After serving in the Army Air Corps in World War II, he enrolled at Colorado State College, where he met his future wife, Christine Rebecca Finegan. From 1949 to 1962 Bob served as audio-visual director of Colorado Springs public schools. While his program was gaining national repute, he also served as president of the Friends of the Library and of the credit union, wrote record reviews for the city's newspaper, and acted in an amateur theatrical group.
In 1962 he left to pursue a Ph.D. at University of Southern California, which he accomplished with distinction when his dissertation was recognized as the outstanding dissertation of 1967 at USC and was published by the Association for Educational Communications and Technology (AECT) as one of the foundational works in the new field of instructional technology.

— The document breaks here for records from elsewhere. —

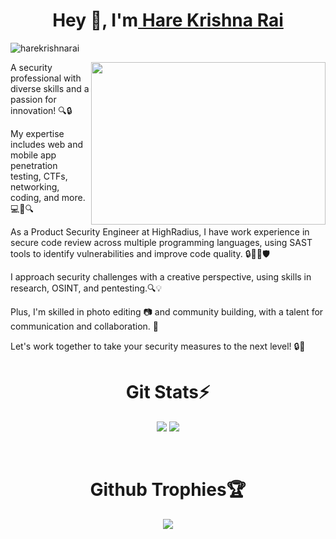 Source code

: <h1 align="center">Hey 👋, I'm<a href="https://github.com/harekrishnarai/"> Hare Krishna Rai</a></h1> 
<div align="left" >
<p> <img src="https://komarev.com/ghpvc/?username=harekrishnarai&label=Profile%20views&color=0e75b6&style=flat" alt="harekrishnarai" /> </p>

 <img align="right" height="260" width="375" alt="" src="https://user-images.githubusercontent.com/112663758/210334142-9208f722-e697-47e4-b854-6069c69cb60a.gif" />
  

A security professional with diverse skills and a passion for innovation! 🔍🔒

My expertise includes web and mobile app penetration testing, CTFs, networking, coding, and more. 💻📱🔍

As a Product Security Engineer at HighRadius, I have work experience in secure code review across multiple programming languages, using SAST tools to identify vulnerabilities and improve code quality. 🔒👨‍💻🛡️

I approach security challenges with a creative perspective, using skills in research, OSINT, and pentesting.🔍💡

Plus, I'm skilled in photo editing 📷 and community building, with a talent for communication and collaboration. 🤝

Let's work together to take your security measures to the next level! 🔒🚀
</div>
<h1></h1>

<div align="center" >
  <h1 align='center'>Git Stats⚡</h1>
 
![](https://github-readme-streak-stats.herokuapp.com/?user=harekrishnarai&theme=vue-dark&hide_border=false)
![](https://github-readme-stats.vercel.app/api/top-langs/?username=harekrishnarai&theme=vue-dark&hide_border=false&include_all_commits=false&count_private=false&layout=compact)<br/>
  
 <br/>
  
 <h1>Github Trophies🏆</h1>
 
![](https://github-profile-trophy.vercel.app/?username=harekrishnarai&theme=gitdimmed&no-frame=true&no-bg=true&margin-w=4)
  
</div>
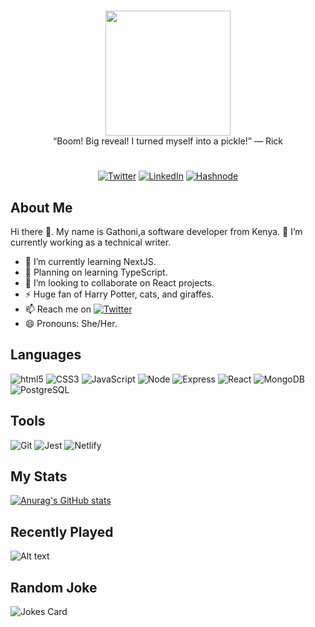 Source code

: ### 
<div align="center">
    <img src="https://media.giphy.com/media/YnS7j9pwnECXLMrI4t/giphy.gif" width=200/>
</div>
<div align="center">
“Boom! Big reveal! I turned myself into a pickle!” — Rick
</div>

#
<div align="center">

[![Twitter](https://img.shields.io/badge/Twitter-000000?style=for-the-badge&logo=twitter&logoColor=white)](https://twitter.com/remigathoni)
[![LinkedIn](https://img.shields.io/badge/LinkedIn-000000?style=for-the-badge&logo=linkedin&logoColor=white)](https://www.linkedin.com/)
[![Hashnode](https://img.shields.io/badge/Hashnode-000000?style=for-the-badge&logo=hashnode&logoColor=white)](https://www.hashnode.com/remigathoni)
</div>



## About Me
Hi there 👋. My name is Gathoni,a software developer from Kenya.
🔭 I’m currently working as a technical writer.
- 🌱 I’m currently learning NextJS.
- :stars: Planning on learning TypeScript.
- 👯 I’m looking to collaborate on React projects.
- :zap: Huge fan of Harry Potter, cats, and giraffes.
- 📫 Reach me on [![Twitter](https://img.shields.io/badge/Twitter-000000?style=for-the-badge&logo=twitter&logoColor=white)](https://twitter.com/remigathoni)
- 😄 Pronouns: She/Her.

## Languages

![html5](https://img.shields.io/badge/HTML5-000000?style=for-the-badge&logo=html5&logoColor=E34F26)
![CSS3](https://img.shields.io/badge/CSS3-000000?style=for-the-badge&logo=css3&logoColor=1572B6)
![JavaScript](https://img.shields.io/badge/JavaScript-000000?style=for-the-badge&logo=javascript&logoColor=F7DF1E)
![Node](https://img.shields.io/badge/Node.js-000000?style=for-the-badge&logo=node.js&logoColor=43853D)
![Express](https://img.shields.io/badge/Express.js-000000?style=for-the-badge&logo=express.js&logoColor=404D59)
![React](https://img.shields.io/badge/React-000000?style=for-the-badge&logo=react&logoColor=61DAFB)
![MongoDB](https://img.shields.io/badge/MongoDB-000000?style=for-the-badge&logo=mongodb&logoColor=4EA94B)
![PostgreSQL](https://img.shields.io/badge/PostgreSQL-000000?style=for-the-badge&logo=postgresql&logoColor=316192)

## Tools
![Git](https://img.shields.io/badge/GIT-000000?style=for-the-badge&logo=git&logoColor=E44C30)
![Jest](https://img.shields.io/badge/Jest-000000?style=for-the-badge&logo=Jest&logoColor=323330)
![Netlify](https://img.shields.io/badge/Netlify-000000?style=for-the-badge&logo=netlify&logoColor=00C7B7)

## My Stats
[![Anurag's GitHub stats](https://github-readme-stats.vercel.app/api?username=gathoni-k&count_private=true&show_icons=true&theme=dark&hide_border=true)](https://github.com/gathoni-k/github-readme-stats)


## Recently Played

![Alt text](https://spotify-recently-played-readme.vercel.app/api?user=e48iv0kkxoja0qdhvjkow9lnr)

## Random Joke
![Jokes Card](https://readme-jokes.vercel.app/api)


<!--
**gathoni-k/gathoni-k** is a ✨ _special_ ✨ repository because its `README.md` (this file) appears on your GitHub profile.

Here are some ideas to get you started:

- 🔭 I’m currently working on ...
- 🌱 I’m currently learning ...
- 👯 I’m looking to collaborate on ...
- 🤔 I’m looking for help with ...
- 💬 Ask me about ...
- 📫 How to reach me: ...
- 😄 Pronouns: ...
- ⚡ Fun fact: ...
-->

In 1967 he became director of the new Educational Systems Division of Doubleday & Co. In 1969 he left to join the Instructional Systems Technology faculty at Indiana University, where he was to remain until his retirement in 1990, serving as department chair 1979-84. In 1971-72 he served as president of AECT, and during his presidency the association established the ECT Foundation, of which Heinich became the first president. He was also editor of the leading research journal for 13 years, but is probably best known as co-author of Instructional Media and the New Technologies of Instruction, first published in 1982, and still going in its 12th edition-the most widely adopted textbook in its field. Bob's career achievements earned Distinguished Achievement awards from two major professional associations and the Distinguished Alumni award from University of Northern Colorado (formerly Colorado State College) in 1995.
After retirement, Bob and Chris participated in square-dancing and ballroom-dancing clubs, in Colorado in the summers and in Monroe and Brown counties the rest of the year, until moving to Colorado Springs in 1994. There Bob continued to do photography, to expand his formidable collection of recorded classical music, poetry, and drama, and to work with the local historical society.